Con un calcolo forse opinabile, ma probabilmente non troppo azzardato, Maria Antonietta Calabrò segnala che «ormai vive insieme al partner senza alcuna formalità una donna su tre tra quelle nate alla fine degli anni Settanta, e quando avranno diciotto anni le bambine nate negli anni Novanta, la percentuale potrebbe quasi raddoppiare».
Quattro i tipi di convivenza: la convivenza prematrimoniale, che sostituisce il vecchio fidanzamento e si conclude – se va bene – con il matrimonio; la convivenza necessaria/utilitaristica (di chi aspetta un divorzio o di chi non vuole perdere i vantaggi pensionistici di un precedente matrimonio); la convivenza come libera scelta per una vita di relazione dinamica (direbbero loro) o disordinata (direbbe la Bibbia).
In Italia, analizza il fondatore del Censis, Giuseppe De Rita, il 40% delle convivenze è di tipo prematrimoniale. Il dato non rassicura, né tutto sommato consola.

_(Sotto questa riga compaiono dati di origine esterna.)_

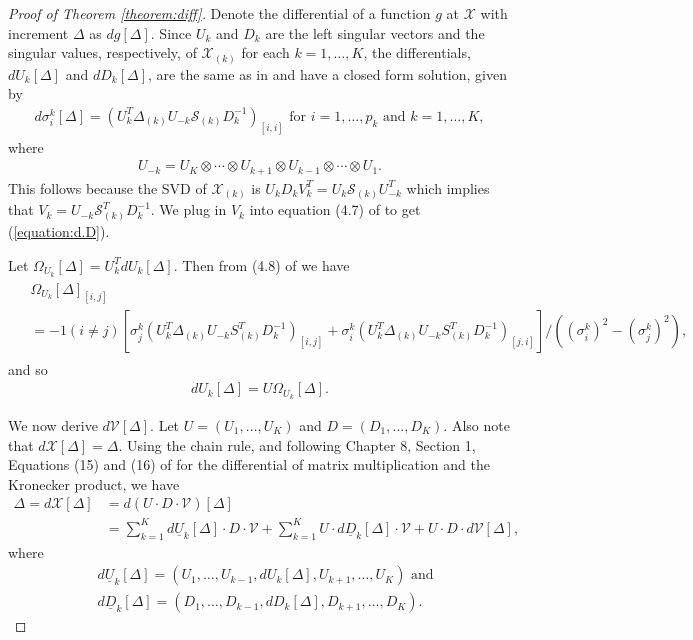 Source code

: \begin{proof}[Proof of Theorem \ref{theorem:diff}]
  Denote the differential of a function $g$ at $\mathcal{X}$ with
  increment $\Delta$ as $dg[\Delta]$. Since $U_k$ and $D_k$ are the
  left singular vectors and the singular values, respectively, of
  $\mathcal{X}_{(k)}$ for each $k = 1,\ldots,K$, the differentials,
  $dU_k[\Delta]$ and $dD_k[\Delta]$, are the same as in
  \cite{candes2013unbiased} and have a closed form solution, given by
  \begin{align}
    \label{equation:d.D}
    d\sigma_i^k[\Delta] = (U_k^T\Delta_{(k)}U_{-k}\mathcal{S}_{(k)}D_k^{-1})_{[i,i]} \text{ for } i =1,\ldots,p_k \text{ and } k=1,\ldots,K,
  \end{align}
  where
  \begin{align*}
    U_{-k} = U_K\otimes \cdots \otimes U_{k+1} \otimes U_{k-1}\otimes\cdots\otimes U_1.
  \end{align*}
  This follows because the SVD of $\mathcal{X}_{(k)}$ is $U_kD_kV_k^T
  = U_k\mathcal{S}_{(k)}U_{-k}^T$ which implies that $V_k =
  U_{-k}\mathcal{S}_{(k)}^TD_{k}^{-1}$. We plug in $V_k$ into equation
  (4.7) of \cite{candes2013unbiased} to get (\ref{equation:d.D}).

  Let $\Omega_{U_k}[\Delta] = U_k^TdU_k[\Delta]$. Then from (4.8) of
  \cite{candes2013unbiased} we have
  \begin{align}
    \begin{split}
      \label{equation:d.omega}
      &\Omega_{U_k}[\Delta]_{[i,j]} \\
      &= - 1(i \neq j)\left[\sigma_j^k(U_k^T\Delta_{(k)}U_{-k}S_{(k)}^TD_k^{-1})_{[i,j]} + \sigma_i^k(U_k^T\Delta_{(k)}U_{-k}S_{(k)}^TD_k^{-1})_{[j,i]}\right]/((\sigma_i^k)^2 - (\sigma_j^k)^2),
    \end{split}
  \end{align}
  and so
  \begin{align}
    \label{equation:d.U}
    dU_k[\Delta] = U\Omega_{U_k}[\Delta].
  \end{align}

  We now derive $d\mathcal{V}[\Delta]$. Let $U = (U_1,\ldots,U_K)$ and
  $D = (D_1,\ldots,D_K)$. Also note that $d\mathcal{X}[\Delta] =
  \Delta$. Using the chain rule, and following Chapter 8, Section 1,
  Equations (15) and (16) of \cite{magnus1999matrix} for the
  differential of matrix multiplication and the Kronecker product, we
  have
  \begin{align}
    \Delta = d\mathcal{X}[\Delta] &= d(U\cdot D \cdot\mathcal{V})[\Delta] \nonumber\\
    &=\sum_{k=1}^Kd\underline{U}_k[\Delta] \cdot D \cdot \mathcal{V} + \sum_{k=1}^K U \cdot d\underline{D}_k[\Delta] \cdot \mathcal{V} + U \cdot D \cdot d\mathcal{V}[\Delta], \label{equation:chain.rule}
  \end{align}
  where
  \begin{align}
    &d\underline{U}_k[\Delta] = (U_1,\ldots,U_{k-1},dU_k[\Delta],U_{k+1},\ldots,U_K) \text{ and} \label{equation:U.underline}\\
    &d\underline{D}_k[\Delta] = (D_1,\ldots,D_{k-1},dD_k[\Delta],D_{k+1},\ldots,D_K).
  \end{align}


\end{proof}
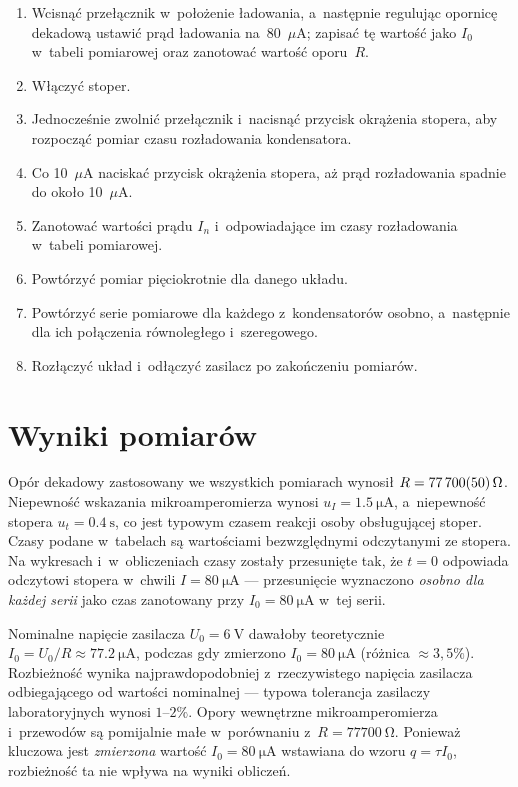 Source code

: \documentclass[12pt, a4paper]{article}
\begin{document}
\begin{enumerate}
    \item Wcisnąć przełącznik w~położenie ładowania, a~następnie regulując
          opornicę dekadową ustawić prąd ładowania na~80~$\mu$A\@; zapisać tę
          wartość jako $I_0$ w~tabeli pomiarowej oraz zanotować wartość oporu~$R$.
    \item Włączyć stoper.
    \item Jednocześnie zwolnić przełącznik i~nacisnąć przycisk okrążenia stopera,
          aby rozpocząć pomiar czasu rozładowania kondensatora.
    \item Co 10~$\mu$A naciskać przycisk okrążenia stopera, aż prąd rozładowania
          spadnie do około 10~$\mu$A.
    \item Zanotować wartości prądu $I_n$ i~odpowiadające im czasy rozładowania
          w~tabeli pomiarowej.
    \item Powtórzyć pomiar pięciokrotnie dla danego układu.
    \item Powtórzyć serie pomiarowe dla każdego z~kondensatorów osobno, a~następnie
          dla ich połączenia równoległego i~szeregowego.
    \item Rozłączyć układ i~odłączyć zasilacz po zakończeniu pomiarów.
\end{enumerate}



\section{Wyniki pomiarów}

Opór dekadowy zastosowany we wszystkich pomiarach wynosił
$R = \SI{77700 \pm 50}{\ohm}$.
Niepewność wskazania mikroamperomierza wynosi $u_I = \SI{1,5}{\micro\ampere}$,
a~niepewność stopera $u_t = \SI{0,4}{\second}$, co jest typowym czasem reakcji osoby obsługującej stoper.
Czasy podane w~tabelach są wartościami bezwzględnymi odczytanymi ze stopera.
Na wykresach i~w~obliczeniach czasy zostały przesunięte tak, że $t = 0$
odpowiada odczytowi stopera w~chwili $I = \SI{80}{\micro\ampere}$ --- przesunięcie
wyznaczono \emph{osobno dla każdej serii} jako czas zanotowany przy $I_0 = \SI{80}{\micro\ampere}$
w~tej serii.

Nominalne napięcie zasilacza $U_0 = \SI{6}{\volt}$ dawałoby teoretycznie
$I_0 = U_0/R \approx \SI{77,2}{\micro\ampere}$, podczas gdy zmierzono
$I_0 = \SI{80}{\micro\ampere}$ (różnica $\approx 3{,}5\%$). Rozbieżność
wynika najprawdopodobniej z~rzeczywistego napięcia zasilacza odbiegającego
od wartości nominalnej --- typowa tolerancja zasilaczy laboratoryjnych wynosi
$1$--$2\%$. Opory wewnętrzne mikroamperomierza i~przewodów są pomijalnie małe
w~porównaniu z~$R = \SI{77700}{\ohm}$. Ponieważ kluczowa jest \emph{zmierzona}
wartość $I_0 = \SI{80}{\micro\ampere}$ wstawiana do wzoru $q = \tau I_0$,
rozbieżność ta nie wpływa na wyniki obliczeń.
\end{document}
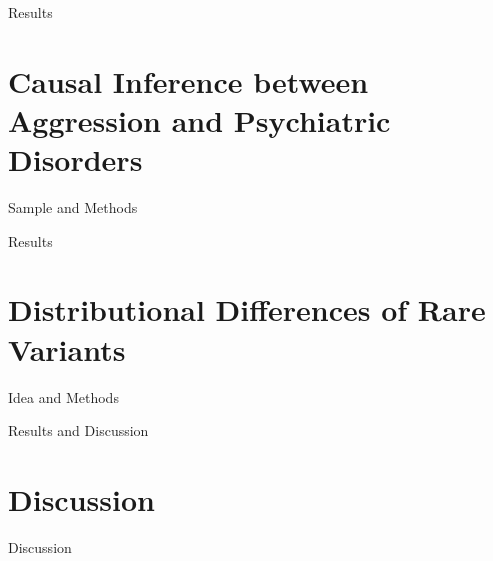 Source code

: \documentclass{beamer}
\begin{document}
  \begin{frame}[t]{Results}
    
  \end{frame}

  \section{Causal Inference between Aggression and Psychiatric Disorders}

  \begin{frame}[t]{Sample and Methods}
    
  \end{frame}

  \begin{frame}[t]{Results}
    
  \end{frame}

  \section{Distributional Differences of Rare Variants}

  \begin{frame}[t]{Idea and Methods}
    
  \end{frame}

  \begin{frame}[t]{Results and Discussion}
    
  \end{frame}

  \section{Discussion}

  \begin{frame}[t]{Discussion}
    
  \end{frame}
  
  
  

\end{document}

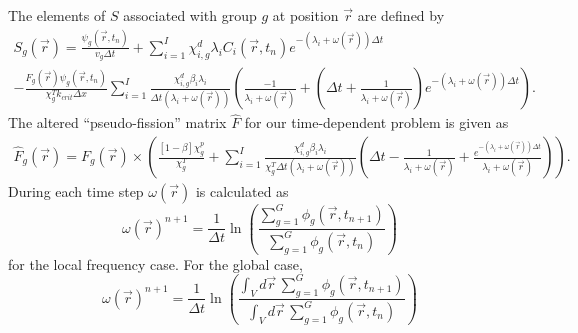 \documentclass[12pt]{report}
\begin{document}
	The elements of $S$ associated with group $g$ at position $\vec{r}$ are defined by
	\begin{eqnarray}
	S_g(\vec{r}) = 	\frac{\psi_g(\vec{r},t_{n})}{v_g \Delta t} +  \sum_{i=1}^{I} \chi_{i,g}^d \lambda_i C_i(\vec{r},t_{n}) e^{-\left(\lambda_i + \omega(\vec{r})\right) \Delta t} \nonumber \\
	-  \frac{F_g(\vec{r}) \psi_g(\vec{r},t_{n})}{\chi_g^T k_{crit} \Delta x} \sum_{i=1}^{I} \frac{\chi_{i,g}^d \beta_i \lambda_i}{\Delta t \left( \lambda_i + \omega(\vec{r}) \right)} \left( \frac{-1}{\lambda_i + \omega(\vec{r})} + \left(\Delta t + \frac{1}{\lambda_i + \omega(\vec{r})} \right)e^{-\left(\lambda_i + \omega(\vec{r}) \right) \Delta t} \right).
	\end{eqnarray}
    The altered ``pseudo-fission'' matrix $\hat{F}$ for our time-dependent problem is given as
	\begin{eqnarray}
	\hat{F}_g(\vec{r}) = F_g(\vec{r}) \times \left(\frac{\left[ 1- \beta \right] \chi_g^p}{\chi_g^T} + \sum_{i=1}^{I} \frac{\chi_{i,g}^d \beta_i \lambda_i}{\chi_g^T \Delta t \left( \lambda_i + \omega(\vec{r}) \right)} \left( \Delta t - \frac{1}{\lambda_i + \omega(\vec{r})} + \frac{e^{-\left( \lambda_i + \omega(\vec{r}) \right) \Delta t}}{\lambda_i + \omega(\vec{r})}\right) \right) \nonumber.
	\end{eqnarray}
	During each time step $\omega(\vec{r})$ is calculated as
	\begin{equation}
	\omega(\vec{r})^{n+1} = \frac{1}{\Delta t} \ln \left(\frac{\sum_{g=1}^{G} \phi_g(\vec{r}, t_{n+1})}{\sum_{g=1}^{G} \phi_g(\vec{r}, t_{n})} \right)
	\end{equation}
	for the local frequency case. For the global case,
	\begin{equation}
	\omega(\vec{r})^{n+1} = \frac{1}{\Delta t} \ln \left(\frac{\int_{V} d\vec{r} \, \sum_{g=1}^{G} \phi_g(\vec{r}, t_{n+1})}{\int_{V} d\vec{r} \,\sum_{g=1}^{G} \phi_g(\vec{r}, t_{n})} \right)
	\end{equation}	
	
		
\end{document}
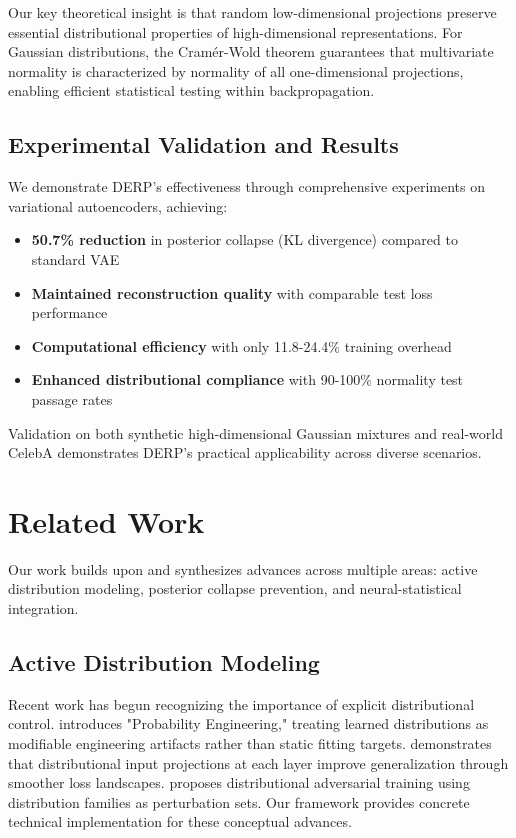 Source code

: \documentclass{article}
\begin{document}
Our key theoretical insight is that random low-dimensional projections preserve essential distributional properties of high-dimensional representations. For Gaussian distributions, the Cramér-Wold theorem guarantees that multivariate normality is characterized by normality of all one-dimensional projections, enabling efficient statistical testing within backpropagation.

\subsection{Experimental Validation and Results}

We demonstrate DERP's effectiveness through comprehensive experiments on variational autoencoders, achieving:

\begin{itemize}
\item \textbf{50.7\% reduction} in posterior collapse (KL divergence) compared to standard VAE
\item \textbf{Maintained reconstruction quality} with comparable test loss performance
\item \textbf{Computational efficiency} with only 11.8-24.4\% training overhead
\item \textbf{Enhanced distributional compliance} with 90-100\% normality test passage rates
\end{itemize}

Validation on both synthetic high-dimensional Gaussian mixtures and real-world CelebA demonstrates DERP's practical applicability across diverse scenarios.

\section{Related Work}

Our work builds upon and synthesizes advances across multiple areas: active distribution modeling, posterior collapse prevention, and neural-statistical integration.

\subsection{Active Distribution Modeling}

Recent work has begun recognizing the importance of explicit distributional control. \citet{zhang2025advancing} introduces "Probability Engineering," treating learned distributions as modifiable engineering artifacts rather than static fitting targets. \citet{hao2025towards} demonstrates that distributional input projections at each layer improve generalization through smoother loss landscapes. \citet{ahmadi2024distributional} proposes distributional adversarial training using distribution families as perturbation sets. Our framework provides concrete technical implementation for these conceptual advances.
\end{document}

Anche perché la Pastorale familiare della Cei – organo ufficiale della chiesa cattolica – sorprende rivelando che «ci sono punte del 70 per cento di coppie che chiedono il matrimonio in Chiesa e che sono già conviventi».
Naturalmente ci sono sempre state coppie che desiderano sanare la propria posizione religiosa in fatto di matrimonio, ma di fronte a una percentuale così elevata non si può non chiedersi quali siano i valori e quale visione della vita la chiesa cattolica e le chiese cristiane in generale – riescano a trasmettere ai giovani.
Chiamiamola assenza di valori, chiamiamola paura del futuro, chiamiamola influenza malata di una società che si finge laica e si dimostra laida: il quadro è preoccupante.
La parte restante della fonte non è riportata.